The one thing that plays a crucial role in the study of Life Science is a Biological Database. Wondering what it is? Well, a biological database is more like a library stocked-up with information related to Life Science and scientific technology, based on the reports of scientific experiments for the purpose of computational analysis. To deliberate the concept further, databases in biology are merely records of experiments in the past.

These documents are rich with research relevant information covering subjects like genomics, metabolomics, proteomics, microarray and phylogenetics. Biological databases store information on the structure of cells and chromosomes, chief functions of genes, clinical effects of mutations and the very complex biological sequence.
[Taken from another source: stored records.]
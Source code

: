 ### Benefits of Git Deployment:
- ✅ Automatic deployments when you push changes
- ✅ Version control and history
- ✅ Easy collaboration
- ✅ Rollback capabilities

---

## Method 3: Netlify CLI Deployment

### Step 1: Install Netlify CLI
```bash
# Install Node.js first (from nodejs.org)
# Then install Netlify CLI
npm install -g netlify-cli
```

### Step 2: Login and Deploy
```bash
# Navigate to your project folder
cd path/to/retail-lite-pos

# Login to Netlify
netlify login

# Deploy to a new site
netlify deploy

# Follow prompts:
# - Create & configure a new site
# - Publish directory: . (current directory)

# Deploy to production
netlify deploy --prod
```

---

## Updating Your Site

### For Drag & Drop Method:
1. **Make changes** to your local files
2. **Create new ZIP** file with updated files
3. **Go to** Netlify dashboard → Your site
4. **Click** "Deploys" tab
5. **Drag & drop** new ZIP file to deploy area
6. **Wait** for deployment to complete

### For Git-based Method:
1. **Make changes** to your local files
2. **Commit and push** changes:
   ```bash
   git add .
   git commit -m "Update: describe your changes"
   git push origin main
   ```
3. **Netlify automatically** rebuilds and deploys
Biological database is broad concept. Hence, it is subdivided into two wings – a sequence database and a structure database. While a sequence database contains information on nucleic acid and protein sequences, the structure database is solely stocked with information regarding protein sequences.

Details about Sequence Database

Sequence Database is of huge importance in the field of Bioinformatics. In this type of database, information related to protein sequences, nucleic acid sequences and polymer sequences are coded in digital forms and are stored on a computer. A major example of a protein sequence database is the ‘UnitProt.’ This database contains reports derived from projects on Genome Sequencing. It highlights information related to the biological function of protein. The UnitProt is a consortium comprising of big names like the EBI (European Bioinformatics Institute), PIR (Protein Information Resource) and SIB (Swiss Institute of Bioinformatics).

A few other Protein Sequence Databases are:

  • TIGR – This database is enriched with curated information on DNA and Protein Sequence, Protein family, taxonomic data for microbes, humans and plants, cellular structure and gene expressions.
  • DOMO – All information on homologous protein domain families are well researched and skimmed to be a part of the DOMO database.
  • ProSite – This is a database of protein families, primarily focusing on the biological sites, patterns and profiles of domains.

The EMBL Nucleotide Sequence Database is worth a mention. It comprises of DNA and RNA sequences, single-handedly submitted by the researchers. This database also keeps records of genome sequencing groups.

All major sequence databases in biology are operated using advanced computerized softwares, updated on a frequent basis.

Here’s the list of major sequence databases.


DDBJ (DNA Data Bank of Japan) is the sole DNA data bank in Japan, which is officially certified to collect DNA sequences from researchers and to issue the internationally recognized accession number to data submitters. We collect data mainly from Japanese researchers, but of course accept data and issue the accession number to researchers in any other countries.


The EMBL Nucleotide Sequence Database constitutes Europe’s primary nucleotide sequence resource. Main sources for DNA and RNA sequences are direct submissions from individual researchers, genome sequencing projects and patent applications.


The Ensembl database project provides a bioinformatics framework to organize biology around the sequences of large genomes. It is a comprehensive source of stable automatic annotation of the human genome sequence, with confirmed gene predictions that have been integrated with external data sources, and is available as either an interactive web site or as flat files.


GenBank is the NIH genetic sequence database, an annotated collection of all publicly available DNA sequences. There are approximately 22,617,000,000 bases in 18,197,000 sequence records as of August 2002.